> **What is needed**:
If a line holds the word "VARCHAR", copy it from the entries.

BEGIN Exercise input

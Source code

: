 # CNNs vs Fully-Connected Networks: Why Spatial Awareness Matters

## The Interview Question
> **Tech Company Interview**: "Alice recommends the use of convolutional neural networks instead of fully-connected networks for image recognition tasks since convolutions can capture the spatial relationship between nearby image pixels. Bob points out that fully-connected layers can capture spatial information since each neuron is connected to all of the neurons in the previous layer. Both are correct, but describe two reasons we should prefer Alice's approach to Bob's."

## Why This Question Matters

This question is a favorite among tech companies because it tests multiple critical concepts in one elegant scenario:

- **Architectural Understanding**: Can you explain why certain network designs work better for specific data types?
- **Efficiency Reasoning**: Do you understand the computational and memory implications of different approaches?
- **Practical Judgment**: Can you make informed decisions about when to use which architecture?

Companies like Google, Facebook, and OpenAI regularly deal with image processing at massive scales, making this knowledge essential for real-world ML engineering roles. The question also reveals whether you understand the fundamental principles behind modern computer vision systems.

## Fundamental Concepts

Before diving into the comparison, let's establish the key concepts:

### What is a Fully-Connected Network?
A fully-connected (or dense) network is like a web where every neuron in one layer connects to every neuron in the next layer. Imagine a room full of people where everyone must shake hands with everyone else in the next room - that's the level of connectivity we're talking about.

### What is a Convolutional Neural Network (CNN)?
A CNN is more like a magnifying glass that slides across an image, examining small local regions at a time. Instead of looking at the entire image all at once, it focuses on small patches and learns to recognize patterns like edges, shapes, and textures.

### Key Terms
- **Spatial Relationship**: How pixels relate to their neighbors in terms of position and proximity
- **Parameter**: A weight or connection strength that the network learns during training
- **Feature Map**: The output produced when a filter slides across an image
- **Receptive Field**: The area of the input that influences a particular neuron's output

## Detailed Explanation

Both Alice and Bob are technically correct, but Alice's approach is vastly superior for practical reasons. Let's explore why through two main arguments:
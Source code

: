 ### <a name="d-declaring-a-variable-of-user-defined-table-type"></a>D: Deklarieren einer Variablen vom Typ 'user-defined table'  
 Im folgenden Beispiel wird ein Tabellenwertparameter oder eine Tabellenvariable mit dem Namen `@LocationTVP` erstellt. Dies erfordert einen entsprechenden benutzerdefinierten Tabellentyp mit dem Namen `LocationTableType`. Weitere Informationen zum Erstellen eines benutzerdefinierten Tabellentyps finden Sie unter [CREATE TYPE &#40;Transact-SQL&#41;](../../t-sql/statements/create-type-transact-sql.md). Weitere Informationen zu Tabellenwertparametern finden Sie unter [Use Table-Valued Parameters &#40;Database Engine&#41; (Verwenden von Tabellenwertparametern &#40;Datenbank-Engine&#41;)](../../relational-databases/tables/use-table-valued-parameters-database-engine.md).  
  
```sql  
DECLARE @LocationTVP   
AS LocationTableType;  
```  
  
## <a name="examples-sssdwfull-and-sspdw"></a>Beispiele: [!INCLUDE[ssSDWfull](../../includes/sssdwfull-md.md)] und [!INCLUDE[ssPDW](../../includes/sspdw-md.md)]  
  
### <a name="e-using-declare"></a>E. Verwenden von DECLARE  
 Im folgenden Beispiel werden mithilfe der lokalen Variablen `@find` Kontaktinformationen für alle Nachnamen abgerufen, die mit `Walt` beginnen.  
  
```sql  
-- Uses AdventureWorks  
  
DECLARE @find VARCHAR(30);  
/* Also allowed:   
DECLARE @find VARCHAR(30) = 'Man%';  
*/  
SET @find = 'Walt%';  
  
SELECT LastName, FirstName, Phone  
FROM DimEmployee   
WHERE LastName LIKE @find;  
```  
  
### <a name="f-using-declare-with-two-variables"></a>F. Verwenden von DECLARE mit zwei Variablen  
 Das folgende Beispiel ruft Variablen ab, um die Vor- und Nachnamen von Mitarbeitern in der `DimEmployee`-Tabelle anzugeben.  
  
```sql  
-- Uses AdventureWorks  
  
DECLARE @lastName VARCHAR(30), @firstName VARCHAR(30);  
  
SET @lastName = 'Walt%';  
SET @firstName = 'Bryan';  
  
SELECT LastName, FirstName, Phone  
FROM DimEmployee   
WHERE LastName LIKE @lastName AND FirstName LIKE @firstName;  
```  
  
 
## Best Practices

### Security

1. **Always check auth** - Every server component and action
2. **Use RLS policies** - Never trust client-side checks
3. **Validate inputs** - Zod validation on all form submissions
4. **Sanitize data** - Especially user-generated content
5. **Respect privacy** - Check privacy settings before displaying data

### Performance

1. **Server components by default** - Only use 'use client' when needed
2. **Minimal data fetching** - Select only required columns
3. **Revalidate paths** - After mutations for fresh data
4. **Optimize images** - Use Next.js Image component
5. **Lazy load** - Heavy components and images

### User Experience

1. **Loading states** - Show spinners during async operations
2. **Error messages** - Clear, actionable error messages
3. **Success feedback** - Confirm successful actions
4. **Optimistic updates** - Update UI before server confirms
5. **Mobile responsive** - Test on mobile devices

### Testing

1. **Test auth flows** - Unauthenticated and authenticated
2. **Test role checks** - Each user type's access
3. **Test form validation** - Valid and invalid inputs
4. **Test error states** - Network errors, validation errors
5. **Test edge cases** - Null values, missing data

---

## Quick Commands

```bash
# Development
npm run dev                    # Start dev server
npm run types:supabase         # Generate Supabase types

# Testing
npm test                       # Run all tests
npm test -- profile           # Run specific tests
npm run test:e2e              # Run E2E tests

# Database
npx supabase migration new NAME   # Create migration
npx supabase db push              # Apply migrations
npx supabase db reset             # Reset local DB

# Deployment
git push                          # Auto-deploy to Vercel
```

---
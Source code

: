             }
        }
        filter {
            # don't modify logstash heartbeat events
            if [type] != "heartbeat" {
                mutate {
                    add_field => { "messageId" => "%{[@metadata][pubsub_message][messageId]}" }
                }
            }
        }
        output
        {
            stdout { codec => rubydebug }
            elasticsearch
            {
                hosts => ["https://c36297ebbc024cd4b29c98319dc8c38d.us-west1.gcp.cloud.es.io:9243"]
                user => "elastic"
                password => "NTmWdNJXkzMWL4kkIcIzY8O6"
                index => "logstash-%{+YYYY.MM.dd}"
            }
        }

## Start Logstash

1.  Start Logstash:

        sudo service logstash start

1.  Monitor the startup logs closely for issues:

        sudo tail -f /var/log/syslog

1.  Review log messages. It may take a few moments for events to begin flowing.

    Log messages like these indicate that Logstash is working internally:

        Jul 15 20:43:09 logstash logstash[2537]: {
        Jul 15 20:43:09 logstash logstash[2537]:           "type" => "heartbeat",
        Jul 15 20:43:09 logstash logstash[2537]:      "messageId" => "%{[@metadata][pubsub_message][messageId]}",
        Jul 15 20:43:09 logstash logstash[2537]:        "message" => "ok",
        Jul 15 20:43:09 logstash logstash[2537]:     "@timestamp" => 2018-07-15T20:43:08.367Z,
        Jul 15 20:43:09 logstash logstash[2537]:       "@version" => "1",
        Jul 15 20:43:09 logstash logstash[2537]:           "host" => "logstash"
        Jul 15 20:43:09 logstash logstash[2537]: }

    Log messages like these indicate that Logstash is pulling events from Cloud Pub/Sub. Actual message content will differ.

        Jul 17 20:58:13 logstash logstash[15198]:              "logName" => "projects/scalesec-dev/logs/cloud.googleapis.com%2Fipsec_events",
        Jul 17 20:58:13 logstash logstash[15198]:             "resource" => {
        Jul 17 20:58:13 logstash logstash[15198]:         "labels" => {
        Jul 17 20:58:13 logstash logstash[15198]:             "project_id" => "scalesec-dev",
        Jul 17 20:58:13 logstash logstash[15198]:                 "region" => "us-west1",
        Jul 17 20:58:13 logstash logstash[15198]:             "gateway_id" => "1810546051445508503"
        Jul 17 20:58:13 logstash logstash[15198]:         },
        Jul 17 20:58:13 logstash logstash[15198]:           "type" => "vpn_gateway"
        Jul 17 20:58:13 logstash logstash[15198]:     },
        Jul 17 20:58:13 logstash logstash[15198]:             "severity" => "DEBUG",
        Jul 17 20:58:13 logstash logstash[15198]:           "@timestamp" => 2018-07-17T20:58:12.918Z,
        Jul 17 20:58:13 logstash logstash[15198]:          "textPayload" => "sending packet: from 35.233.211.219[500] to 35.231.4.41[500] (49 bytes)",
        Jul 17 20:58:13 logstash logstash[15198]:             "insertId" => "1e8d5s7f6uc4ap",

END Exercise input

> **Task answer**:
DECLARE @find VARCHAR(30);  
DECLARE @find VARCHAR(30) = 'Man%';  
DECLARE @lastName VARCHAR(30), @firstName VARCHAR(30);  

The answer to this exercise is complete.